● **EXERCISE DESCRIPTION**: For this exercise, copy each line of the records that contains the word "avoid".

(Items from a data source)
[Start of section]

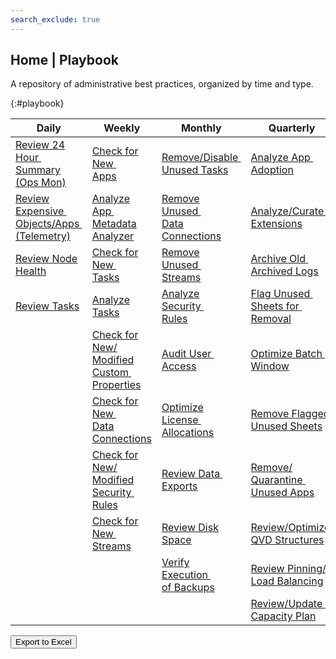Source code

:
 ```yaml
---
search_exclude: true
---
```


## Home | Playbook

A repository of administrative best practices, organized by time and type.

{:#playbook}

| Daily                                                                                             | Weekly                                                                                                             | Monthly                                                                                                              | Quarterly                                                                                                   | Yearly                                                                                                      |
|---------------------------------------------------------------------------------------------------|--------------------------------------------------------------------------------------------------------------------|----------------------------------------------------------------------------------------------------------------------|-------------------------------------------------------------------------------------------------------------|-------------------------------------------------------------------------------------------------------------|
| [Review 24 Hour&nbsp;<br>Summary (Ops Mon)](docs/system_spot_check/24_hour_summary.md)            | [Check for New&nbsp;<br>Apps](docs/asset_management/apps/check_new_apps.md)                                        | [Remove/Disable&nbsp;<br>Unused Tasks](docs/asset_management/tasks/remove_disable_unused_tasks.md)                   | [Analyze App&nbsp;<br>Adoption](docs/asset_management/apps/analyze_app_adoption.md)                         | [Plan Disaster&nbsp;<br>Recovery](docs/system_planning/plan_disaster_recovery.md)                           |
| [Review Expensive&nbsp;<br>Objects/Apps&nbsp;<br>(Telemetry)](docs/system_spot_check/telemetry.md)| [Analyze App&nbsp;<br>Metadata Analyzer](docs/asset_management/apps/analyze_app_metadata_analyzer.md)              | [Remove Unused&nbsp;<br>Data Connections](docs/asset_management/data_connections/remove_unused_data_connections.md)  | [Analyze/Curate&nbsp;<br>Extensions](docs/asset_management/extensions/analyze_curate_extensions.md)                    | [Plan/Review&nbsp;<br>Upgrade Strategy](docs/system_planning/plan_review_upgrade_strategy.md)               |
| [Review Node Health](docs/system_spot_check/nodes.md)                                             | [Check for New&nbsp;<br>Tasks](docs/asset_management/tasks/new_tasks.md)                                           | [Remove Unused&nbsp;<br>Streams](docs/asset_management/streams/remove_unused_streams.md)                             | [Archive Old&nbsp;<br>Archived Logs](docs/backup_and_archiving/archive_old_archived_logs.md)                | [Practice Recovery&nbsp;<br>Processes](docs/system_planning/practice_recovery_processes.md)                 |
| [Review Tasks](docs/system_spot_check/tasks.md)                                                   | [Analyze Tasks](docs/asset_management/tasks/analyze_tasks.md)                                                      | [Analyze Security&nbsp;<br>Rules](docs/asset_management/security_rules/analyze_security_rules.md)                    | [Flag Unused&nbsp;<br>Sheets for&nbsp;<br>Removal](docs/asset_management/apps/notification_unused_sheets.md)| [Review&nbsp;<br>Architecture/Scale&nbsp;<br>Plan](docs/system_planning/review_architecture_scale_plan.md)  |
|                                                                                                   | [Check for New/<br>Modified Custom&nbsp;<br>Properties](docs/asset_management/custom_properties/custom_properties.md)| [Audit User&nbsp;<br>Access](docs/audit/audit_user_access.md)                                                        | [Optimize Batch&nbsp;<br>Window](docs/system_planning/optimize_batch_window.md)                             |                                                                                                             |
|                                                                                                   | [Check for New&nbsp;<br>Data Connections](docs/asset_management/data_connections/check_new_data_connections.md)    | [Optimize License&nbsp;<br>Allocations](docs/licensing/optimize_license_allocations.md)                              | [Remove Flagged&nbsp;<br>Unused Sheets](docs/asset_management/apps/remove_unused_private_sheets.md)         |                                                                                                             |
|                                                                                                   | [Check for New/<br>Modified Security&nbsp;<br>Rules](docs/asset_management/security_rules/check_security_rules.md) | [Review Data&nbsp;<br>Exports](docs/audit/review_data_exports.md)                                                    | [Remove/<br>Quarantine&nbsp;<br>Unused Apps](docs/asset_management/apps/remove_quarantine_unused_apps.md)   |                                                                                                             |
|                                                                                                   | [Check for New&nbsp;<br>Streams](docs/asset_management/streams/check_new_streams.md)                               | [Review Disk Space](docs/system_planning/review_disk_space.md)                                                       | [Review/Optimize&nbsp;<br>QVD Structures](docs/asset_management/qvds/review_optimize_qvd_structures.md)     |                                                                                                             |
|                                                                                                   | 																							                         | [Verify Execution&nbsp;<br>of Backups](docs/backup_and_archiving/verify_backup_execution.md)                         | [Review Pinning/<br>Load Balancing](docs/asset_management/apps/review_pinning_load_balancing.md)                 |                                                                                                             |
|                                                                                                   |                                                                                                                    |                                                                                                                      | [Review/Update&nbsp;<br>Capacity Plan](docs/system_planning/review_update_capacity_plan.md)                 |                                                                                                             |


<button id="button-a" class="btn btn-primary" onclick="exportToExcel('playbook')">Export to Excel</button>    
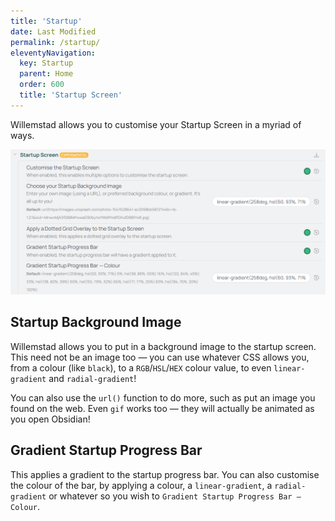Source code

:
 ```yaml
---
title: 'Startup'
date: Last Modified 
permalink: /startup/
eleventyNavigation:
  key: Startup
  parent: Home
  order: 600
  title: 'Startup Screen'
---
```


Willemstad allows you to customise your Startup Screen in a myriad of ways.

![](/content/images/ss-startup.png)

## Startup Background Image
Willemstad allows you to put in a background image to the startup screen. This need not be an image too — you can use whatever CSS allows you, from a colour (like `black`), to a `RGB`/`HSL`/`HEX` colour value, to even `linear-gradient` and `radial-gradient`!

You can also use the `url()` function to do more, such as put an image you found on the web. Even `gif` works too — they will actually be animated as you open Obsidian!


## Gradient Startup Progress Bar
This applies a gradient to the startup progress bar. You can also customise the colour of the bar, by applying a colour, a `linear-gradient`, a `radial-gradient` or whatever so you wish to `Gradient Startup Progress Bar — Colour`.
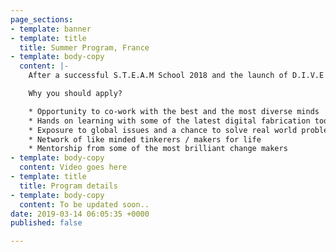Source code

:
 ```yaml
---
page_sections:
- template: banner
- template: title
  title: Summer Program, France
- template: body-copy
  content: |-
    After a successful S.T.E.A.M School 2018 and the launch of D.I.V.E 2019, we bring to you yet another program to provide a global learning experience, this time in Paris, France. The **Summer Program** in France is a one month long project based program which Maker’s Asylum will be conducting in partnership with CRI, Interdisciplinary Research Center.

    Why you should apply?

    * Opportunity to co-work with the best and the most diverse minds
    * Hands on learning with some of the latest digital fabrication tools and practices
    * Exposure to global issues and a chance to solve real world problems using technology
    * Network of like minded tinkerers / makers for life
    * Mentorship from some of the most brilliant change makers
- template: body-copy
  content: Video goes here
- template: title
  title: Program details
- template: body-copy
  content: To be updated soon..
date: 2019-03-14 06:05:35 +0000
published: false

---
```

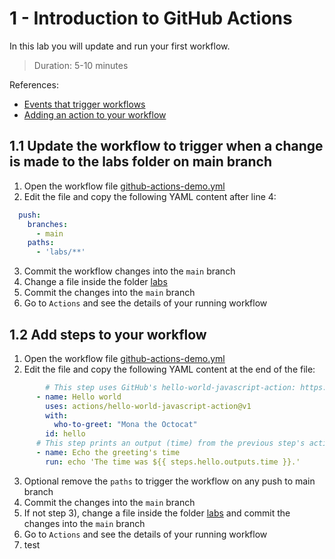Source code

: # 1 - Introduction to GitHub Actions
In this lab you will update and run your first workflow.
> Duration: 5-10 minutes

References:
- [Events that trigger workflows](https://docs.github.com/en/actions/using-workflows/events-that-trigger-workflows)
- [Adding an action to your workflow](https://docs.github.com/en/actions/learn-github-actions/finding-and-customizing-actions#adding-an-action-to-your-workflow)

## 1.1 Update the workflow to trigger when a change is made to the labs folder on main branch

1. Open the workflow file [github-actions-demo.yml](/.github/workflows/github-actions-demo.yml)
2. Edit the file and copy the following YAML content after line 4:
```YAML
  push:
    branches:
      - main
    paths:
      - 'labs/**'
```
3. Commit the workflow changes into the `main` branch
4. Change a file inside the folder [labs](/labs)
5. Commit the changes into the `main` branch
6. Go to `Actions` and see the details of your running workflow

## 1.2 Add steps to your workflow

1. Open the workflow file [github-actions-demo.yml](/.github/workflows/github-actions-demo.yml)
2. Edit the file and copy the following YAML content at the end of the file:
```YAML
        # This step uses GitHub's hello-world-javascript-action: https://github.com/actions/hello-world-javascript-action
      - name: Hello world
        uses: actions/hello-world-javascript-action@v1
        with:
          who-to-greet: "Mona the Octocat"
        id: hello
      # This step prints an output (time) from the previous step's action.
      - name: Echo the greeting's time
        run: echo 'The time was ${{ steps.hello.outputs.time }}.'   
```
3. Optional remove the `paths` to trigger the workflow on any push to main branch
4. Commit the changes into the `main` branch 
5. If not step 3), change a file inside the folder [labs](/labs) and commit the changes into the `main` branch
6. Go to `Actions` and see the details of your running workflow
7. test
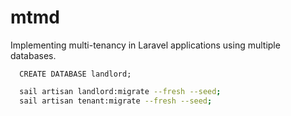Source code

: # mtmd
Implementing multi-tenancy in Laravel applications using multiple databases.

```postgresql
  CREATE DATABASE landlord;
```

```bash
  sail artisan landlord:migrate --fresh --seed;
  sail artisan tenant:migrate --fresh --seed;
```

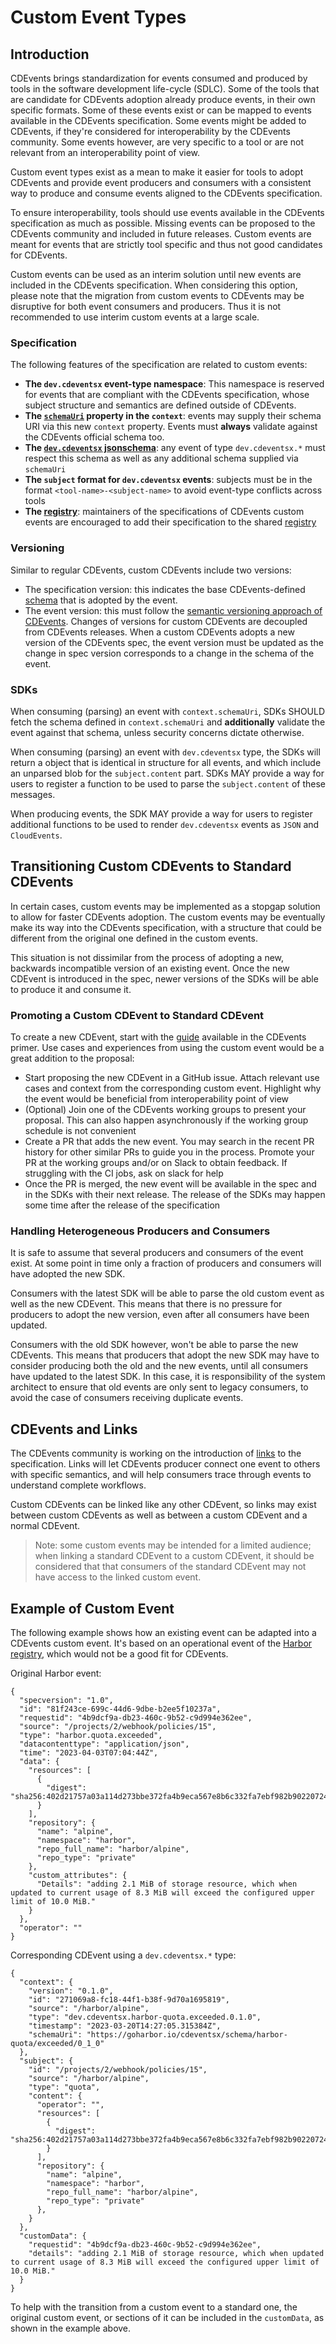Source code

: # Custom Event Types

## Introduction

CDEvents brings standardization for events consumed and produced by tools in the software development life-cycle (SDLC).
Some of the tools that are candidate for CDEvents adoption already produce events, in their own specific formats.
Some of these events exist or can be mapped to events available in the CDEvents specification.
Some events might be added to CDEvents, if they're considered for interoperability by the CDEvents community.
Some events however, are very specific to a tool or are not relevant from an interoperability point of view.

Custom event types exist as a mean to make it easier for tools to adopt CDEvents and provide event producers and consumers with a consistent way to produce and consume events aligned to the CDEvents specification.

To ensure interoperability, tools should use events available in the CDEvents specification as much as possible. Missing events can be proposed to the CDEvents community and included in future releases. Custom events are meant for events that are strictly tool specific and thus not good candidates for CDEvents.

Custom events can be used as an interim solution until new events are included in the CDEvents specification. When considering this option, please note that the migration from custom events to CDEvents may be disruptive for both event consumers and producers. Thus it is not recommended to use interim custom events at a large scale.

### Specification

The following features of the specification are related to custom events:

- **The `dev.cdeventsx` event-type namespace**: This namespace is reserved for events that are compliant with the CDEvents specification, whose subject structure and semantics are defined outside of CDEvents.
- **The [`schemaUri`](/spec.md#schemauri) property in the `context`**: events may supply their schema URI via this new `context` property. Events must **always** validate against the CDEvents official schema too.
- **The [`dev.cdeventsx` jsonschema](schema.json)**: any event of type `dev.cdeventsx.*` must respect this schema as well as any additional schema supplied via `schemaUri`
- **The `subject` format for `dev.cdeventsx` events**: subjects must be in the format `<tool-name>-<subject-name>` to avoid event-type conflicts across tools
- **The [registry](registry.md)**: maintainers of the specifications of CDEvents custom events are encouraged to add their specification to the shared [registry](registry.md)

### Versioning

Similar to regular CDEvents, custom CDEvents include two versions:

- The specification version: this indicates the base CDEvents-defined [schema](schema.json) that is adopted by the event.
- The event version: this must follow the [semantic versioning approach of CDEvents][cdevents-versions]. Changes of versions for custom CDEvents are decoupled from CDEvents releases. When a custom CDEvents adopts a new version of the CDEvents spec, the event version must be updated as the change in spec version corresponds to a change in the schema of the event.

### SDKs

When consuming (parsing) an event with `context.schemaUri`, SDKs SHOULD fetch the schema defined in `context.schemaUri` and **additionally** validate the event against that schema, unless security concerns dictate otherwise.

When consuming (parsing) an event with `dev.cdeventsx` type, the SDKs will return a object that is identical in structure for all events, and which include an unparsed blob for the `subject.content` part. SDKs MAY provide a way for users to register a function to be used to parse the `subject.content` of these messages.

When producing events, the SDK MAY provide a way for users to register additional functions to be used to render `dev.cdeventsx` events as `JSON` and `CloudEvents`.

## Transitioning Custom CDEvents to Standard CDEvents

In certain cases, custom events may be implemented as a stopgap solution to allow for faster CDEvents adoption. The custom events may be eventually make its way into the CDEvents specification, with a structure that could be different from the original one defined in the custom events.

This situation is not dissimilar from the process of adopting a new, backwards incompatible version of an existing event. Once the new CDEvent is introduced in the spec, newer versions of the SDKs will be able to produce it and consume it.

### Promoting a Custom CDEvent to Standard CDEvent

To create a new CDEvent, start with the [guide](https://cdevents.dev/docs/primer/#adding-new-event-types) available in the CDEvents primer. Use cases and experiences from using the custom event would be a great addition to the proposal:

- Start proposing the new CDEvent in a GitHub issue. Attach relevant use cases and context from the corresponding custom event. Highlight why the event would be beneficial from interoperability point of view
- (Optional) Join one of the CDEvents working groups to present your proposal. This can also happen asynchronously if the working group schedule is not convenient
- Create a PR that adds the new event. You may search in the recent PR history for other similar PRs to guide you in the process. Promote your PR at the working groups and/or on Slack to obtain feedback. If struggling with the CI jobs, ask on slack for help
- Once the PR is merged, the new event will be available in the spec and in the SDKs with their next release. The release of the SDKs may happen some time after the release of the specification

### Handling Heterogeneous Producers and Consumers

It is safe to assume that several producers and consumers of the event exist. At some point in time only a fraction of producers and consumers will have adopted the new SDK.

Consumers with the latest SDK will be able to parse the old custom event as well as the new CDEvent. This means that there is no pressure for producers to adopt the new version, even after all consumers have been updated.

Consumers with the old SDK however, won't be able to parse the new CDEvents.
This means that producers that adopt the new SDK may have to consider producing both the old and the new events, until all consumers have updated to the latest SDK.
In this case, it is responsibility of the system architect to ensure that old events are only sent to legacy consumers, to avoid the case of consumers receiving duplicate events.

## CDEvents and Links

The CDEvents community is working on the introduction of [links](https://github.com/cdevents/spec/pull/139) to the specification. Links will let CDEvents producer connect one event to others with specific semantics, and will help consumers trace through events to understand complete workflows.

Custom CDEvents can be linked like any other CDEvent, so links may exist between custom CDEvents as well as between a custom CDEvent and a normal CDEvent.
> Note: some custom events may be intended for a limited audience; when linking a standard CDEvent to a custom CDEvent, it should be considered that that consumers of the standard CDEvent may not have access to the linked custom event.

## Example of Custom Event

The following example shows how an existing event can be adapted into a CDEvents custom event.
It's based on an operational event of the [Harbor registry][harbor-docs], which would not be a good fit for CDEvents.

Original Harbor event:

```jsonld=
{
  "specversion": "1.0",
  "id": "81f243ce-699c-44d6-9dbe-b2ee5f10237a",
  "requestid": "4b9dcf9a-db23-460c-9b52-c9d994e362ee",
  "source": "/projects/2/webhook/policies/15",
  "type": "harbor.quota.exceeded",
  "datacontenttype": "application/json",
  "time": "2023-04-03T07:04:44Z",
  "data": {
    "resources": [
      {
        "digest": "sha256:402d21757a03a114d273bbe372fa4b9eca567e8b6c332fa7ebf982b902207242"
      }
    ],
    "repository": {
      "name": "alpine",
      "namespace": "harbor",
      "repo_full_name": "harbor/alpine",
      "repo_type": "private"
    },
    "custom_attributes": {
      "Details": "adding 2.1 MiB of storage resource, which when updated to current usage of 8.3 MiB will exceed the configured upper limit of 10.0 MiB."
    }
  },
  "operator": ""
}
```

Corresponding CDEvent using a `dev.cdeventsx.*` type:

```jsonld=
{
  "context": {
    "version": "0.1.0",
    "id": "271069a8-fc18-44f1-b38f-9d70a1695819",
    "source": "/harbor/alpine",
    "type": "dev.cdeventsx.harbor-quota.exceeded.0.1.0",
    "timestamp": "2023-03-20T14:27:05.315384Z",
    "schemaUri": "https://goharbor.io/cdeventsx/schema/harbor-quota/exceeded/0_1_0"
  },
  "subject": {
    "id": "/projects/2/webhook/policies/15",
    "source": "/harbor/alpine",
    "type": "quota",
    "content": {
      "operator": "",
      "resources": [
        {
          "digest": "sha256:402d21757a03a114d273bbe372fa4b9eca567e8b6c332fa7ebf982b902207242"
        }
      ],
      "repository": {
        "name": "alpine",
        "namespace": "harbor",
        "repo_full_name": "harbor/alpine",
        "repo_type": "private"
      },
    }
  },
  "customData": {
    "requestid": "4b9dcf9a-db23-460c-9b52-c9d994e362ee",
    "details": "adding 2.1 MiB of storage resource, which when updated to current usage of 8.3 MiB will exceed the configured upper limit of 10.0 MiB."
  }
}
```

To help with the transition from a custom event to a standard one, the original custom event, or sections of it can be included in the `customData`, as shown in the example above.

[harbor-docs]: https://goharbor.io/docs/2.10.0/working-with-projects/project-configuration/configure-webhooks/
[cdevents-versions]: https://cdevents.dev/docs/primer/#versioning-of-cdevents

[End of section]

● **SOLUTION FOR THIS EXERCISE**:
- **The `subject` format for `dev.cdeventsx` events**: subjects must be in the format `<tool-name>-<subject-name>` to avoid event-type conflicts across tools
In this case, it is responsibility of the system architect to ensure that old events are only sent to legacy consumers, to avoid the case of consumers receiving duplicate events.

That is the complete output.